Initiée par le CIDOB (Barcelona Centre for International Affairs), cette étude vise à approcher les antagonismes et les complémentarités perçus par les acteurs atlantiques sur les quatre thèmes de l’économie et de l’investissement, de la société et des institutions, des ressources et de l’environnement, et de la sécurité, à l’aune du contenu de relations complexes des couples « régionalisme/interrégionalisme, coopération/non-coopération, divergence/convergence des normes et des valeurs ». Vingt leaders d’opinion du Maroc ont été interrogés sur la base d’un questionnaire réalisé par des équipes mixtes du projet « Atlantic Future ». Le panel de répondants comprenait des hommes et des femmes issus du secteur privé, public, du monde académique, de la société civile et des médias. La diversité étant un des critères majeurs pour la réalisation de l’étude. Le croisement des différentes visions des personnes provenant de secteurs et de paradigmes de pensées variables produira en effet une teinte nuancée des attentes, des perspectives, des stratégies, des leviers et de l’apriori ou non, quant à une éventuelle construction d’un espace atlantique.

Quelles conditions pour une projection atlantique ?

Avant d’évoquer l’intérêt d’une projection dans un bassin atlantique éventuellement en phase de début d’intégration, il est intéressant d’observer la nette convergence des interviewés sur la primauté des défis domestiques, malgré l’expérience relativement réussie de l’internationalisation marocaine en Afrique subsaharienne et de l’Ouest. Il n’est évidemment pas question d’abandonner les initiatives internationales, mais une réflexion sur la dépendance vis-à-vis des puissances économiques et financières et une concentration des efforts au niveau national sont nécessaires quant à jeter les bases d’une quelconque expérience internationale déterminante, qui serait une première grande étape pour asseoir un rôle viable dans le bassin atlantique. Pour cela, les défis premiers reposent sur l’accroissement du commerce et des flux d’investissement en plus de l’accès aux ressources énergétiques, tout en développant les infrastructures, la construction de routes, de sites logistiques et portuaires augmentant ainsi une capacité propice à se projeter dans l’espace atlantique. Il en va de même de l’amélioration du climat des affaires et l’avancée des réformes avant une expérience internationale forte.

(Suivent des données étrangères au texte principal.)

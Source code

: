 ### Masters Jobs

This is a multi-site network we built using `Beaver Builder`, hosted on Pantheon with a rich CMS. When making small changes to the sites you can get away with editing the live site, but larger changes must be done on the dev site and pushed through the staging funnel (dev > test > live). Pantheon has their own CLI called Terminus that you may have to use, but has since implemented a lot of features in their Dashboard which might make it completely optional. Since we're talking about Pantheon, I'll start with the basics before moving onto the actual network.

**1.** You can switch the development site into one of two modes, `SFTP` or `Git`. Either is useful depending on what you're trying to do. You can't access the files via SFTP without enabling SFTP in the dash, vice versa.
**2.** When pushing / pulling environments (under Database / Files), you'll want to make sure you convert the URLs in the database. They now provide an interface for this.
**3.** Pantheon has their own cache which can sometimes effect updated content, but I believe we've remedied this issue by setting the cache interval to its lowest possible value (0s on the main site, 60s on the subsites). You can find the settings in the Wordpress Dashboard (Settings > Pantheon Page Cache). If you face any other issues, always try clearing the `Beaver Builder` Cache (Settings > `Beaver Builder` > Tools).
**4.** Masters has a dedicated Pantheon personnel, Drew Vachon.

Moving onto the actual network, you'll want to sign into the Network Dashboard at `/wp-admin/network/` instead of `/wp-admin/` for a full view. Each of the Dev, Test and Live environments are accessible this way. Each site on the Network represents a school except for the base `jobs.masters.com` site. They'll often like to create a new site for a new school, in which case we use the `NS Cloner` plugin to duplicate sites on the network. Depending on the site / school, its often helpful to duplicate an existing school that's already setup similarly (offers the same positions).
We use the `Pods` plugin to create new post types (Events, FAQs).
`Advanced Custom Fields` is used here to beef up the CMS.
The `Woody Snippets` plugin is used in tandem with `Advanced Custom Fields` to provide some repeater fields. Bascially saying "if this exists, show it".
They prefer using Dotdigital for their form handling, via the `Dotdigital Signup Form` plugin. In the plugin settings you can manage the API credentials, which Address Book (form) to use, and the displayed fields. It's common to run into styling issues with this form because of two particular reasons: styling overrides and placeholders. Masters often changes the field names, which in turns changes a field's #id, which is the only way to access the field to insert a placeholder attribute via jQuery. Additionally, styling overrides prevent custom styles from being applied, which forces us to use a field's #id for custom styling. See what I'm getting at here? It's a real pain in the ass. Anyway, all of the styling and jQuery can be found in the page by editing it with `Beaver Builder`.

Parallèlement, la deuxième grande condition relevée dans cette étude est le nécessaire renforcement de la coopération Sud-Sud dans l’ensemble du bassin atlantique, et plus spécifiquement sur un périmètre local entre le Maroc et ses pays partenaires en Afrique. L’idée qui sous-tend cette position renvoie à l’inégalité perçue entre le bloc Nord et le bloc Sud, inégalité exprimée en termes de développement économique et social, de démocratisation et de droits humains, de compétitivité des entreprises, de normes techniques, mais surtout de l’inégalité dans les rapports de force. Perceptions nuancées ici et là par l’hétérogénéité même du bloc Sud, lui-même en proie à des asymétries d’ordre économique et géopolitique. Le Brésil étant la puissance la plus offensive sur le bassin et capable de jouer un rôle moteur dans la consolidation Sud-Sud, les expériences de ce pays dans le continent africain attestent de cet état à plusieurs égards (diplomatique, économique, agricole). Au sein même de l’Afrique, les asymétries sont légion, ce qui freine une quelconque intégration Sud qui pourrait peser dans la balance des pouvoirs du bassin atlantique. Cependant, il a été préconisé par certains experts marocains la nécessaire conjonction de la compétition et de la coopération renforcée des pays du Sud dans un premier temps avant une projection atlantique plus incisive. La démarche de coopération renforcée entre le Maroc et les pays de l’Afrique subsaharienne et occidentale, notamment après la signature récente de nombreuses conventions abonde en ce sens, et pourrait à terme renforcer le poids géostratégique du Maroc à l’aune des enjeux atlantiques.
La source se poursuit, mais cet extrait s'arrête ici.